FactorSum

Supporting code for the paper Factorizing Content and Budget Decisions in Abstractive Summarization of Long Documents.

Abstract

We argue that disentangling content selection from the budget used to cover salient content improves the performance and applicability of abstractive summarizers. Our method, FactorSum, does this disentanglement by factorizing summarization into two steps through an energy function:

Intrinsic importance model: generation of abstractive summary views.
Extrinsic importance model: combination of these views into a final summary, following a budget and content guidance.

This extrinsic guidance may come from different sources, including from an advisor model such as BART or BigBird, or in oracle mode -- from the reference. This factorization achieves significantly higher ROUGE scores on multiple benchmarks for long document summarization, namely PubMed, arXiv, and GovReport. Most notably, our model is effective for domain adaptation. When trained only on PubMed samples, it achieves a 46.29 ROUGE-1 score on arXiv, which indicates a strong performance due to more flexible budget adaptation and content selection less dependent on domain-specific textual structure.

Getting started

Clone this repository and install the dependencies:

git clone https://github.com/thefonseca/factorsum.git
cd factorsum
# Optional: checkout the arXiv version 2205.12486v2 for reproducibility
git checkout 2205.12486v2
# Install dependencies
pip install -r requirements.txt

Usage

Example: summarizing a single document using a budget guidance and source content guidance.

training_domain = 'arxiv'
model = FactorSum(training_domain)
summary = model.summarize(
        document, # a document string
        budget_guidance=200, # budget guidance in tokens
        source_token_budget=budget_guidance, # number of tokens to use from source document as content guidance
        verbose=True,
    )

A command-line tool is provided to explore summary samples and parameters. For instance, to see the summary for the sample 230 from arXiv test set, use the following command (GPU recommended):

python -m factorsum.model --doc_id 230 --dataset_name arxiv --split test \
--budget_guidance=200 --content_guidance_type source

It will output target abstract, the generated summary, and the evaluation scores.

Colab Playground

A Colab notebook is available for summary generation.

Reproducing the evaluation results

The evaluation procedure relies on the following data:

The arXiv, PubMed, and GovReport summarization datasets.
The document views dataset generated by the sampling procedure (refer to Section 2.1 "Sampling Document Views" in the paper).
The summary views predicted from the document views (see Section 2.1.1 in the paper).
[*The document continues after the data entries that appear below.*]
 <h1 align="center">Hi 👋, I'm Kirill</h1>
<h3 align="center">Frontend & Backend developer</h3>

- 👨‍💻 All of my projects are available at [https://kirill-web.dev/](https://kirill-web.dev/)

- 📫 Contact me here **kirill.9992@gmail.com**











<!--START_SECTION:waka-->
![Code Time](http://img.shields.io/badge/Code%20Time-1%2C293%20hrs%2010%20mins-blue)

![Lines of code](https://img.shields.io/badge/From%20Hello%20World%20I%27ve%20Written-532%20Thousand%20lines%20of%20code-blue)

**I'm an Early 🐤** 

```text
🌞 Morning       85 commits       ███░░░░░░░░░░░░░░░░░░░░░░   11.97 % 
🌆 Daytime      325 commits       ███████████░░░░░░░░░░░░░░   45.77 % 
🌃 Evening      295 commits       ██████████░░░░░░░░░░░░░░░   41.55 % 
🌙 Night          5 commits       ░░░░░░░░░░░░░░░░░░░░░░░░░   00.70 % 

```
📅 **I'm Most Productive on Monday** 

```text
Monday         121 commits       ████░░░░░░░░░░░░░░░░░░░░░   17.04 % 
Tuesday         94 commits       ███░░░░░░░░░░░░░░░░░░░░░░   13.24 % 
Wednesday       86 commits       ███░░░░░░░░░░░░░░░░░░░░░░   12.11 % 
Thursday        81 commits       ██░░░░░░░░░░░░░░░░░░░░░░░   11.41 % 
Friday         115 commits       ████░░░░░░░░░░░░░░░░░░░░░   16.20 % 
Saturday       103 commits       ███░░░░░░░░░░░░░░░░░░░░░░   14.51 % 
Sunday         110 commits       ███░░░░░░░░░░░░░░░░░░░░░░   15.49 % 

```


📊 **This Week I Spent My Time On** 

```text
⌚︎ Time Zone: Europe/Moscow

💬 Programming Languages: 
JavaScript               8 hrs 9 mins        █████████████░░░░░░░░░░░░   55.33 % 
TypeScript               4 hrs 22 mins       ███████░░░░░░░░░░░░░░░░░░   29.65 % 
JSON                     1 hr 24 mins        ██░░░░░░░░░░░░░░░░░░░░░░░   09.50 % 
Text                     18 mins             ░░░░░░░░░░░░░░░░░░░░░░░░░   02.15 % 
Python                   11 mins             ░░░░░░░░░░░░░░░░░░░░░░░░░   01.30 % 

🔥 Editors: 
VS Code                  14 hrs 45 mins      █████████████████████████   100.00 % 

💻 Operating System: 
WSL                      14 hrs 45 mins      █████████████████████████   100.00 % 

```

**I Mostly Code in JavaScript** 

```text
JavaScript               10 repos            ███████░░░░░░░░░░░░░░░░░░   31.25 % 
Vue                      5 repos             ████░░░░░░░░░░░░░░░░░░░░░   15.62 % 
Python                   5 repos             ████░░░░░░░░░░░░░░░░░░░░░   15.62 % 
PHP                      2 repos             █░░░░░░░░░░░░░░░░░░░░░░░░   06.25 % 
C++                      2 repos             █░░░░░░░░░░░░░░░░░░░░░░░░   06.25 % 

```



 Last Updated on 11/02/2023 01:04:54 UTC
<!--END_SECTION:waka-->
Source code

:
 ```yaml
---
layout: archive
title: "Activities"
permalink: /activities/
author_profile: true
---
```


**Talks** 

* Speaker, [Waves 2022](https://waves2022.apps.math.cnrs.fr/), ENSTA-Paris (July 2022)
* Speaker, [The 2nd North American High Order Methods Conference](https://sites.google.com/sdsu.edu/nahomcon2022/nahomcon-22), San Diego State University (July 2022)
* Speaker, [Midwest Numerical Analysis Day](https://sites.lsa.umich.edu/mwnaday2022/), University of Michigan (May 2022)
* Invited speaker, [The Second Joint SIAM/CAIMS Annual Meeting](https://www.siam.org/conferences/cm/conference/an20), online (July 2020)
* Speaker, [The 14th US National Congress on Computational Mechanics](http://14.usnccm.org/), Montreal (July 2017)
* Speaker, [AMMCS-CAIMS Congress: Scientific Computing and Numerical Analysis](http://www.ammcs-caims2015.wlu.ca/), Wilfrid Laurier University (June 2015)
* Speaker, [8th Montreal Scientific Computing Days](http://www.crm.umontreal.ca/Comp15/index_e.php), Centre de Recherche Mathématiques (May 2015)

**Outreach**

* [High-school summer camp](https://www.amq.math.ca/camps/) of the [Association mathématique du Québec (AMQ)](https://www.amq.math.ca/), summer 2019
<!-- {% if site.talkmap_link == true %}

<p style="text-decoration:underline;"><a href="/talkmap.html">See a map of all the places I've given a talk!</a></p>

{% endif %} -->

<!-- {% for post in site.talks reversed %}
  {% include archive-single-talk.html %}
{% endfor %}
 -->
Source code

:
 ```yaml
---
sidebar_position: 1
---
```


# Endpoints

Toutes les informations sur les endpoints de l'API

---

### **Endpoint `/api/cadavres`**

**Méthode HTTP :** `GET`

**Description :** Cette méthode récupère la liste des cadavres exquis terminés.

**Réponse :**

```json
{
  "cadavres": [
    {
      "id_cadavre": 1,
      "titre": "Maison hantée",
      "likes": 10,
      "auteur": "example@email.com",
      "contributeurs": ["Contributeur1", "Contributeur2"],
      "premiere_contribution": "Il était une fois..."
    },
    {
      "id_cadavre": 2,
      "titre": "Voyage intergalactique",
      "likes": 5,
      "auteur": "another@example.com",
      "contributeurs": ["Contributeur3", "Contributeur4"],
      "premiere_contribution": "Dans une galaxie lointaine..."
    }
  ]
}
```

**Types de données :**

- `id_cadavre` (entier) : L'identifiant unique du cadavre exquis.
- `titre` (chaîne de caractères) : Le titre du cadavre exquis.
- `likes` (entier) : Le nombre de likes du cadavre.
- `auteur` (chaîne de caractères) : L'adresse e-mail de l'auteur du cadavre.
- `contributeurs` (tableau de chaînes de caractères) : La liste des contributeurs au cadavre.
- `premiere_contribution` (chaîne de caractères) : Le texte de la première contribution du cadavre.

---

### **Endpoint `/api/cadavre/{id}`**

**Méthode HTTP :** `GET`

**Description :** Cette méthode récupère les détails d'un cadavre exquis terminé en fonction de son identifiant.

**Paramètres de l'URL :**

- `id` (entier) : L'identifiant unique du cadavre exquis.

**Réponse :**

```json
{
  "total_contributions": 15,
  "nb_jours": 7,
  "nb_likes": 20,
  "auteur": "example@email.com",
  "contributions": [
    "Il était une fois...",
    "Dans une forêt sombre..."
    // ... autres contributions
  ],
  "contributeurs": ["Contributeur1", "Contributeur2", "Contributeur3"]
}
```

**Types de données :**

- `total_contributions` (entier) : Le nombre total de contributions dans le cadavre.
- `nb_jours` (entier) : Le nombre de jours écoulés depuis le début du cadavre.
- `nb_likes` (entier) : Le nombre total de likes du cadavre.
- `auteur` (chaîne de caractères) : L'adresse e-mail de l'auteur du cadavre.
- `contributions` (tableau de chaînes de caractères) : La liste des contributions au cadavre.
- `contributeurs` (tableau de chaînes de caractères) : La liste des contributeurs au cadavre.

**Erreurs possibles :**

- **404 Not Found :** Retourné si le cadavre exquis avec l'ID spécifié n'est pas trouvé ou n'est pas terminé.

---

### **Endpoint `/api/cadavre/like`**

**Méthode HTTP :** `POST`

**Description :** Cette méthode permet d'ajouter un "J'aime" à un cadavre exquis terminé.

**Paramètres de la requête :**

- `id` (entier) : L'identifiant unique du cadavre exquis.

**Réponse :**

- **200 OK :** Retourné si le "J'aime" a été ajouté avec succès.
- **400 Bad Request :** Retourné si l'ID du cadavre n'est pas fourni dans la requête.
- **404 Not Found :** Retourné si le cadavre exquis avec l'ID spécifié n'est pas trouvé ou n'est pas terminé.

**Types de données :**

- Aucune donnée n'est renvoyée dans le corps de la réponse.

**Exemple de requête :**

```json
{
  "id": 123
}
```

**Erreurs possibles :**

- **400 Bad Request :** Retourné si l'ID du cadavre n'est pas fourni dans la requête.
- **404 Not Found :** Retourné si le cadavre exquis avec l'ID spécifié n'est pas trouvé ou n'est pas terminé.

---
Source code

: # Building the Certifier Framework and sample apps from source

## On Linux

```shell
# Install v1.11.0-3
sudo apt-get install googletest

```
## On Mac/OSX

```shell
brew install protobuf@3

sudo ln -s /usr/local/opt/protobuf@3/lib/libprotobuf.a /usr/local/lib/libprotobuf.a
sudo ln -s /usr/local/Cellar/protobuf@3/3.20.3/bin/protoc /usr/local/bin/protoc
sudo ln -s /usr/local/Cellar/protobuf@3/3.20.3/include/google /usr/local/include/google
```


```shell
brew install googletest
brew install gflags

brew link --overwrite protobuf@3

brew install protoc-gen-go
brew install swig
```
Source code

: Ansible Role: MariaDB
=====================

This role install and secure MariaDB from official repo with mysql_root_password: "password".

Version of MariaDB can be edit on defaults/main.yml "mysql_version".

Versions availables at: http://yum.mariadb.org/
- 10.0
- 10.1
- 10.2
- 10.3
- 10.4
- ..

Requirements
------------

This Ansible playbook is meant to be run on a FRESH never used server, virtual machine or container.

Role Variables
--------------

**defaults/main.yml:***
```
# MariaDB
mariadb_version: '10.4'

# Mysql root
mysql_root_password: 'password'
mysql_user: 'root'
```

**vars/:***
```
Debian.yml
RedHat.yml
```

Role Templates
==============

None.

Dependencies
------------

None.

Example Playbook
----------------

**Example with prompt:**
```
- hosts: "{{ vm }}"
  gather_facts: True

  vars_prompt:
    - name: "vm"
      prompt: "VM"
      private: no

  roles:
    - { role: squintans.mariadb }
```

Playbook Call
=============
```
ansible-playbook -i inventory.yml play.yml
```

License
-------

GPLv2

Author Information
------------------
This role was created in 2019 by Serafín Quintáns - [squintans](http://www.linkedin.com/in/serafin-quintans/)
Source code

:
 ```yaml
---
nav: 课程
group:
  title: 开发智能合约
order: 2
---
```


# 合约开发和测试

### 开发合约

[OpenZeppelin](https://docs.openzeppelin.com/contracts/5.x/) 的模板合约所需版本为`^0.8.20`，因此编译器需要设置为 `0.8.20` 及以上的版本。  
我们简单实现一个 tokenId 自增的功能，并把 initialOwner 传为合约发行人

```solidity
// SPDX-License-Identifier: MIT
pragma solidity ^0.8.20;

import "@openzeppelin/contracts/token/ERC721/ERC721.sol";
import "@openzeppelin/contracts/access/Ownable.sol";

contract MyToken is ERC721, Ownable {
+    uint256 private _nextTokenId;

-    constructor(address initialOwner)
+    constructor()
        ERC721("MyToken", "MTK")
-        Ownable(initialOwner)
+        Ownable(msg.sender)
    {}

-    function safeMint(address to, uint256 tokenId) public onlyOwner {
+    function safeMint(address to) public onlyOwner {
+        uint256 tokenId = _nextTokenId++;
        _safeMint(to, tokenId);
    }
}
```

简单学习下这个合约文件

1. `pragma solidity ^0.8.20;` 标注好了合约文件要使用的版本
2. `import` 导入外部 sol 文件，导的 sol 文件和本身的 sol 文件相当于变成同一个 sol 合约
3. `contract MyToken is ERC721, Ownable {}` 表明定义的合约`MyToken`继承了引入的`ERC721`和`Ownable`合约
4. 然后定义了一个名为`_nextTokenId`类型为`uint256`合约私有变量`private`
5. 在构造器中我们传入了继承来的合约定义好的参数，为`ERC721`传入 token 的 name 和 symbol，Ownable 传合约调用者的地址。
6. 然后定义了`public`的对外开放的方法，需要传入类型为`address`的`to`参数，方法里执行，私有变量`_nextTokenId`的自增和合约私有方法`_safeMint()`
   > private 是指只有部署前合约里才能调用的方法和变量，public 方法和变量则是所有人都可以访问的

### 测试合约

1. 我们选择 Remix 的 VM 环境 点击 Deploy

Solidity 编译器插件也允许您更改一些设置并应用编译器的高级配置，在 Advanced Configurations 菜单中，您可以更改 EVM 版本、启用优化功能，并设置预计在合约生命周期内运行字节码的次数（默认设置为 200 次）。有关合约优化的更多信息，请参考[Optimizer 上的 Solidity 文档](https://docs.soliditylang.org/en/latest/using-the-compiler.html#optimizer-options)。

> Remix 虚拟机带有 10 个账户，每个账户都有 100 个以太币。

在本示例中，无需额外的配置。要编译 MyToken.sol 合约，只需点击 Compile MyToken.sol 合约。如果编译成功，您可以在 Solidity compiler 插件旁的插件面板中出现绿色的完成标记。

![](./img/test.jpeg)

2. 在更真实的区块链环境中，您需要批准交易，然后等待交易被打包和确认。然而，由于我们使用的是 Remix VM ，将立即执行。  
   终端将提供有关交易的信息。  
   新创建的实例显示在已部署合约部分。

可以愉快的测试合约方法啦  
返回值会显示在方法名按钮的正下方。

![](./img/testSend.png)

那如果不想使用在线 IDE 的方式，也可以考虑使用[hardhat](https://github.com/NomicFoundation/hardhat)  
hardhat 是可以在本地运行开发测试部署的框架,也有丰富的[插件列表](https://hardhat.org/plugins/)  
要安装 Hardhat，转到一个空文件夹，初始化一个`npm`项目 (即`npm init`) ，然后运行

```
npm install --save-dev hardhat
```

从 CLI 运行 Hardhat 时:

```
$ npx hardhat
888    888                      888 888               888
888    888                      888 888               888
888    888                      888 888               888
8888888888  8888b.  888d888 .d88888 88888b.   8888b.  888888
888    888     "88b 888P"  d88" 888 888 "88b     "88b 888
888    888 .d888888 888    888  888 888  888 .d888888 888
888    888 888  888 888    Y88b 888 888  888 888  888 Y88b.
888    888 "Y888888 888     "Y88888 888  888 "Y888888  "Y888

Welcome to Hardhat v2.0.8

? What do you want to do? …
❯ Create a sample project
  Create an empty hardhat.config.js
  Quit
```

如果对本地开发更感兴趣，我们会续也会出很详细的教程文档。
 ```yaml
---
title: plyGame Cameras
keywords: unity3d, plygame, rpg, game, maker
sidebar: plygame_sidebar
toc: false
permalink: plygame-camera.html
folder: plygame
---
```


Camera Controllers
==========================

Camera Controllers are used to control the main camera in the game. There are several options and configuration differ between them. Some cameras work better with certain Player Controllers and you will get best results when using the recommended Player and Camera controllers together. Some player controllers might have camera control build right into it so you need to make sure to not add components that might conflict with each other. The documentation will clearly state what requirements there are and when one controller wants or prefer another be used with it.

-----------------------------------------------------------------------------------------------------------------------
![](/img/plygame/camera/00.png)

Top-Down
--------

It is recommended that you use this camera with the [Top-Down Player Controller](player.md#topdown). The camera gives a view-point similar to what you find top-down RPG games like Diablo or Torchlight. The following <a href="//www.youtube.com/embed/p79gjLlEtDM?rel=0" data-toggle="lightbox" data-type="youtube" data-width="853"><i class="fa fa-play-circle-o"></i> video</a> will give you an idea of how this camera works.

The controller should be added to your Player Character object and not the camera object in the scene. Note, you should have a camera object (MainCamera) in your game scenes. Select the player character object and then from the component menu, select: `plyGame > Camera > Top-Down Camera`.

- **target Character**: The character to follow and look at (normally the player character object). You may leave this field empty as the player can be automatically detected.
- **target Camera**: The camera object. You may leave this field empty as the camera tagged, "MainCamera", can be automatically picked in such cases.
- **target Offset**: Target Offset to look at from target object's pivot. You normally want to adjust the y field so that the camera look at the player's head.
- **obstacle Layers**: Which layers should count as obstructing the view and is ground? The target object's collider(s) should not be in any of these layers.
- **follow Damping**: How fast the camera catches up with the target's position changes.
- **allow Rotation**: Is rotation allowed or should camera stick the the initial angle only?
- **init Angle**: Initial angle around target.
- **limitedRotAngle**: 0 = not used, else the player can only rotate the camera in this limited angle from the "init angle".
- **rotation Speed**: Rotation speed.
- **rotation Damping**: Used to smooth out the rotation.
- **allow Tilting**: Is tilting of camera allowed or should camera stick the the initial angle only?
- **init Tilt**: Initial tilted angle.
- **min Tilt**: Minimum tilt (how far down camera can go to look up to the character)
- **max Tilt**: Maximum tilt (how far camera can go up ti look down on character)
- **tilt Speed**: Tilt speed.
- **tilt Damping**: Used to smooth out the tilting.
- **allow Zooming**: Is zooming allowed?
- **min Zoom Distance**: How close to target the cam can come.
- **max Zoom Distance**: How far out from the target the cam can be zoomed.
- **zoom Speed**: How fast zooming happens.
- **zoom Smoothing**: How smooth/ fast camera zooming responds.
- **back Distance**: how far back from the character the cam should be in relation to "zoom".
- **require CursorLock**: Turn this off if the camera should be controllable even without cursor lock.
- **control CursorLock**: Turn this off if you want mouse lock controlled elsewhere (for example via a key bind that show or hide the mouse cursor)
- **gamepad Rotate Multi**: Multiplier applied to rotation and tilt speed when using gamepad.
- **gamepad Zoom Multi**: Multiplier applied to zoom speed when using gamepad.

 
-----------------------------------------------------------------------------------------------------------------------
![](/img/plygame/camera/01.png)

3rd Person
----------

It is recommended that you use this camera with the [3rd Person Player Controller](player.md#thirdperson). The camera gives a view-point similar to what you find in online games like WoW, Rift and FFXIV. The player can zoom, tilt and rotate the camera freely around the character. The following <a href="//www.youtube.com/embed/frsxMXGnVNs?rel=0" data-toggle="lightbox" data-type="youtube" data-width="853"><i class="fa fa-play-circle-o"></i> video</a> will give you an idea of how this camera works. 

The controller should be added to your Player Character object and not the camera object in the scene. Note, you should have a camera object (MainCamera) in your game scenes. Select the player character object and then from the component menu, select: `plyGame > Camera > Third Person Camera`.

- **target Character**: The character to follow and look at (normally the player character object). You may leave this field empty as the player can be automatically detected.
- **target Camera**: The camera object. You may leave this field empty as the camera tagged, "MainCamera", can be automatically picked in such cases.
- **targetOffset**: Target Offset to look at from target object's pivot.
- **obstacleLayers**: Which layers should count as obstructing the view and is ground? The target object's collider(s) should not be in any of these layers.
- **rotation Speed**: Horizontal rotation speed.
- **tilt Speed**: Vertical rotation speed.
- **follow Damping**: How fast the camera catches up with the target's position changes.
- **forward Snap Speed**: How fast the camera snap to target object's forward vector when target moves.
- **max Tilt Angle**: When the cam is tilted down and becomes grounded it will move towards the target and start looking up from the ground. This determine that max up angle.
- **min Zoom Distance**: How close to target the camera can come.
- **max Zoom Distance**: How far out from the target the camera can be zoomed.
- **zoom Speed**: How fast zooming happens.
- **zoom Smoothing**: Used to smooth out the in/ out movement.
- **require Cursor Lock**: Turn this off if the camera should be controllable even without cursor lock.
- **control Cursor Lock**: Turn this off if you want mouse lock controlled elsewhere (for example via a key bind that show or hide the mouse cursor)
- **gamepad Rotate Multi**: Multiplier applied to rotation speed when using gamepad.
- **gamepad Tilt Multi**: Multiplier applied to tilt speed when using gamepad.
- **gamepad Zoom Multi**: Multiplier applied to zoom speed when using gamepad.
For convenience, we provide all the preprocessed resources, which can be downloaded using this command:

python -m factorsum.data download

Alternatively, you can use the instructions below to prepare the resources from scratch.

Prepare data from scratch

Preprocess the summarization datasets (test splits):

python -m factorsum.data prepare_dataset scientific_papers arxiv --split test

python -m factorsum.data prepare_dataset scientific_papers pubmed --split test

python -m factorsum.data prepare_dataset ccdv/govreport-summarization govreport --split test

Then generate the document views for each dataset:

python -m factorsum.data prepare_dataset scientific_papers arxiv --split test --sample_type random --sample_factor 5 --views_per_doc 20

python -m factorsum.data prepare_dataset scientific_papers pubmed --split test --sample_type random --sample_factor 5 --views_per_doc 20

python -m factorsum.data prepare_dataset ccdv/govreport-summarization govreport --split test --sample_type random --sample_factor 5 --views_per_doc 20

Download the intrinsic model importance checkpoints:

python -m factorsum.utils download_models --model_dir ./artifacts

Currently, the checkpoints are:

Finally, generate summary views using the run_summarization.py script (slightly adapted from the original huggingface script). The following command generates summary views for the arXiv test set using the model checkpoint in artifacts/model-rs86h5g0:v0:

MODEL_PATH='artifacts/model-rs86h5g0:v0' \
DATASET='arxiv' SPLIT='test' \
python scripts/run_summarization.py \
    --model_name_or_path "${MODEL_PATH}" \
    --do_predict \
    --output_dir output/"${DATASET}-${SPLIT}-summary_views" \
    --per_device_eval_batch_size=8 \
    --overwrite_output_dir \
    --predict_with_generate \
    --validation_file "data/${DATASET}-random_k_5_samples_20_${SPLIT}.csv" \
    --test_file "data/${DATASET}-random_k_5_samples_20_${SPLIT}.csv" \
    --text_column source \
    --summary_column target \
    --generation_max_length 128 \
    --generation_num_beams 4

It will generate a generated_predictions.pkl in the output_dir folder. To use the summary views, this file has to be moved to the data folder according to this naming convention:

cp output/"${DATASET}-${SPLIT}-summary_views/generated_predictions.pkl" data/"${DATASET}-${SPLIT}-summary_views-bart-${TRAINING_DOMAIN}-run=${RUN_ID}.pkl"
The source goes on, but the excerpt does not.